The room has gone very quiet. The “observer” is staring bug-eyed at you. Maybe she’ll dash the plate on the floor or something. If so you’ll dish up another. If this was a male screw he’d probably try a bit of knuckle at this stage. That’d be awkward. More importantly, it’d obscure the lesson of what is happening. The lesson is that bullying and abuse don’t work without the whole apparatus of shock and punishment and Negative Reinforcement. The Apparatus has only been stopped for three days—after eighty years—and already this nurse has reverted to a puffed-up bag of nothing.

“Oh, have your bloody lunch!” she yells at Christine, then stalks out.
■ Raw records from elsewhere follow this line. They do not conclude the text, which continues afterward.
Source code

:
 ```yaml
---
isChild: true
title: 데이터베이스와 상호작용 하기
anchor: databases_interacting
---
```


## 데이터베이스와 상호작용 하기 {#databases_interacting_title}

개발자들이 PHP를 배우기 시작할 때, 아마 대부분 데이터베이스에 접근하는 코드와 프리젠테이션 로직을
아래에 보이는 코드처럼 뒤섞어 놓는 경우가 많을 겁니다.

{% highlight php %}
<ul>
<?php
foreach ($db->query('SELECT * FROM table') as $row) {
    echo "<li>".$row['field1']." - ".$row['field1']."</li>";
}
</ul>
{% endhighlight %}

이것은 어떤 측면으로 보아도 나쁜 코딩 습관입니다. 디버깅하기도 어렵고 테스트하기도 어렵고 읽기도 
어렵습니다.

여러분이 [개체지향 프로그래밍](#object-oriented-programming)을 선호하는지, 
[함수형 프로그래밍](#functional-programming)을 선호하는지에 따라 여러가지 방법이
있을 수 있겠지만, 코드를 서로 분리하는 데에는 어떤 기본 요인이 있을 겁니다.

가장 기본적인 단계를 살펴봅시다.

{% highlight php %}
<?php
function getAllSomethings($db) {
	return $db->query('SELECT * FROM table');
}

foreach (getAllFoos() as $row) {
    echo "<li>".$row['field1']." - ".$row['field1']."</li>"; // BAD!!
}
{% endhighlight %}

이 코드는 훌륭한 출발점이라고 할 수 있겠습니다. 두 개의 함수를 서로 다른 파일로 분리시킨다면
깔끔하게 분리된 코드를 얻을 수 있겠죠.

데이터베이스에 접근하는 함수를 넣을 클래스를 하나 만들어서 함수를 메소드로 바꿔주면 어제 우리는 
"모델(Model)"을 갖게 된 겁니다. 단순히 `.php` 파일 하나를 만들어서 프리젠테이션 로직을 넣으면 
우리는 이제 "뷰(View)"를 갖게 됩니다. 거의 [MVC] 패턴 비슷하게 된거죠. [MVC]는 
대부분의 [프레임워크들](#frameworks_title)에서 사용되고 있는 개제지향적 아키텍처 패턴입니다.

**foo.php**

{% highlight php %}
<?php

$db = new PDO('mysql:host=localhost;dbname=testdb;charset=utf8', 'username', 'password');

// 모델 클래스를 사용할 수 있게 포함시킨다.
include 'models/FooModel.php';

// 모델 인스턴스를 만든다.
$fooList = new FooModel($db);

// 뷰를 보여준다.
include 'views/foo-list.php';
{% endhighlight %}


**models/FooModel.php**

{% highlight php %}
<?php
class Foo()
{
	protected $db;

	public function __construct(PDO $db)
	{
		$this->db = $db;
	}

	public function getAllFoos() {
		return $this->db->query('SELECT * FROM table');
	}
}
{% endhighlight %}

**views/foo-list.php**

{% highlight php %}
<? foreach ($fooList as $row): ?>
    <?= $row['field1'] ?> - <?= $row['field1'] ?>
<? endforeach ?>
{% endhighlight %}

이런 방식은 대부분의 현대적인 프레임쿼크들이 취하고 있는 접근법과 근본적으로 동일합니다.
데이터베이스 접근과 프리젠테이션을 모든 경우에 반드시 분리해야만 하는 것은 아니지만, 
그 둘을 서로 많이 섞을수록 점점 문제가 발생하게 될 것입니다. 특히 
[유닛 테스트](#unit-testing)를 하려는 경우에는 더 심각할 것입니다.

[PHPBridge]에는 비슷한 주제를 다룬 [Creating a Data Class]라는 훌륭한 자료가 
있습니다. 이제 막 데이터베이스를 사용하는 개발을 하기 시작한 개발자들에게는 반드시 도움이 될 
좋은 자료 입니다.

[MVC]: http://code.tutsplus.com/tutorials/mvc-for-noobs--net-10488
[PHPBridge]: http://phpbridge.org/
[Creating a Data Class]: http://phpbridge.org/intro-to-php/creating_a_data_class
Later a supervisor comes round. The supervisors have been told by the union to stay on duty, for humanitarian reasons.

“If it was up to me I’d be out with the rest!” he tells you fiercely. He sees you are washing the dixies. “You doin’ the pantry work here?”

“Just the necessaries,” you say.

“Dishin’ up meals?”

“That’s right.”

“A lotta people are feelin’ pretty savage about anyone who helps undermine this strike action.”

“I imagine so,” you say. You aren’t sure whether you are being threatened. This supervisor was already steamed-up when he came in, perhaps from the strain of his humanitarian role, and may just be cranky.

“And you’re just doin’ the necessaries?”

“That’s all.”

“Mmmm,” he grunts, then walks around the pantry, examining it. He’s looking at the floor to see if it’s been mopped lately. Con Pappas starts to come in the other door with mop and bucket. You motion him away.

“Alright then,” grunts the supervisor. He goes out.

Nothing much happens in REHAB during the strike. Cecil collapses with an asthma attack and the “observer”—a different one—agrees to phone for a doctor. “The German” comes and attends to him. All the doctors are working long hours in the geriatric and retard wards. “The German” walks through the dayroom on her way out.

“Iss everyvun heppy?” she calls.

“Happy as fuckin’ Larry, Doc!” bawls Syd Hicks. Syd is getting frisky now without his Largactil. He’s wearing only a singlet and a sock.

“Ach, I tink you are
too
heppy, eh?”

“Friggin’ oath, Doc!”

“The German” wags a finger at him and goes out. It’s hard work just keeping the geriatrics alive, so Syd Hicks being too happy hardly matters.

Mr Trowbridge is keeping OT open. You go a couple of times but Mr Trowbridge tells you you might as well stay and look after your ward and keep the meals going. The union is talking about having a strike over Mr Trowbridge as soon as the strike over Dr Grey is finished.

It ends after four days and the screws and nurses and pantrymaids come back. You are curious to see whether they keep a bit quiet for a day or so, or even for a few hours. They don’t. If anything they are more swaggering than ever. Of course they’ve no reason not to be. The Apparatus is back in action.

And they’ve heard all about the episode of Christine’s lunch. Blue jokes with you about it. It’s okay. You and Blue understand each other.